The county is warning motorists, casual drivers, and those who drive for a living of the danger that can come when traversing these roads, and are asking people to limit travel on gravel pathways until conditions improve. However, many individuals are still questioning why Burleigh County’s roads are behaving this way when compared to other gravel paths. The answer lies in the material that is used to construct them here in North Dakota.

“Most of our gravel that we’ve been placing over the last few years has a relatively high clay count,” Hall explains, “which works great in dry weather. It just doesn’t work that well in wet weather, and because of this frost layer, these roads are staying wet. They’re not drying well at all, therefore it kind of compounds the problem.”

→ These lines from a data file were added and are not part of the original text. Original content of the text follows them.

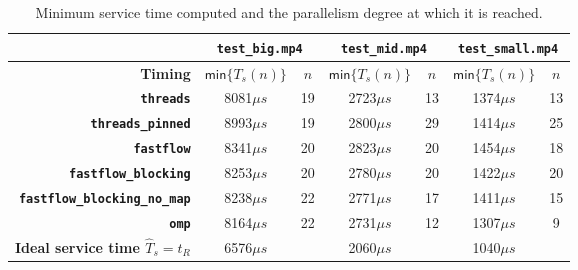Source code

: \documentclass{article}
\begin{document}
\begin{table}[H]
\centering
\begin{tabular}{r||c|c|c|c|c|c}
\hline
                 & \multicolumn{2}{c|}{\textbf{\texttt{test\_big.mp4}}} & \multicolumn{2}{c|}{\textbf{\texttt{test\_mid.mp4}}} & \multicolumn{2}{c}{\textbf{\texttt{test\_small.mp4}}} \\\hline
\textbf{Timing}              & $\textsf{min}\{T_s(n)\}$ & $n$ &     $\textsf{min}\{T_s(n)\}$ & $n$ & $\textsf{min}\{T_s(n)\}$ & $n$\\\hline
\textbf{\texttt{threads}}                               & 8081$\mu s$ & 19 &	2723$\mu s$ & 13 &	1374$\mu s$ & 13 \\	
\textbf{\texttt{threads\_pinned}}                       & 8993$\mu s$ & 19 &	2800$\mu s$ & 29 &	1414$\mu s$ & 25 \\	
\textbf{\texttt{fastflow}}                              & 8341$\mu s$ & 20 &	2823$\mu s$ & 20 &	1454$\mu s$ & 18 \\	
\textbf{\texttt{fastflow\_blocking}}                    & 8253$\mu s$ & 20 &	2780$\mu s$ & 20 &	1422$\mu s$ & 20 \\	
\textbf{\texttt{fastflow\_blocking\_no\_map}}           & 8238$\mu s$ & 22 &	2771$\mu s$ & 17 &	1411$\mu s$ & 15 \\	
\textbf{\texttt{omp}}                                   & 8164$\mu s$ & 22 &	2731$\mu s$ & 12 &	1307$\mu s$ & 9  \\	\hline
\textbf{Ideal service time $\widehat T_s = t_R$} & 6576$\mu s$ &    & 2060$\mu s$ &    & 1040$\mu s$ &    \\
\hline
  \end{tabular}
\caption{Minimum service time computed and the parallelism degree at which it is reached.}
\label{tbl:service_time_results}
\end{table}

\vspace{-3em}

\appendix
\end{document}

The county is working on roadways that are accessible and will be addressing repairs as soon as conditions allow. Until then, though, the best they can do is warn ND travelers of the situation at hand and advise them on how to proceed down these precarious pathways.

“We wouldn’t even know where to stop closing roads,” Hall continues. “We’re having problems across the board, so we want to tell the residents out there to choose wisely when you leave your house, where you’re going how many times you do it in a day, try to reduce the number of trips you have to take on these gravel roads.”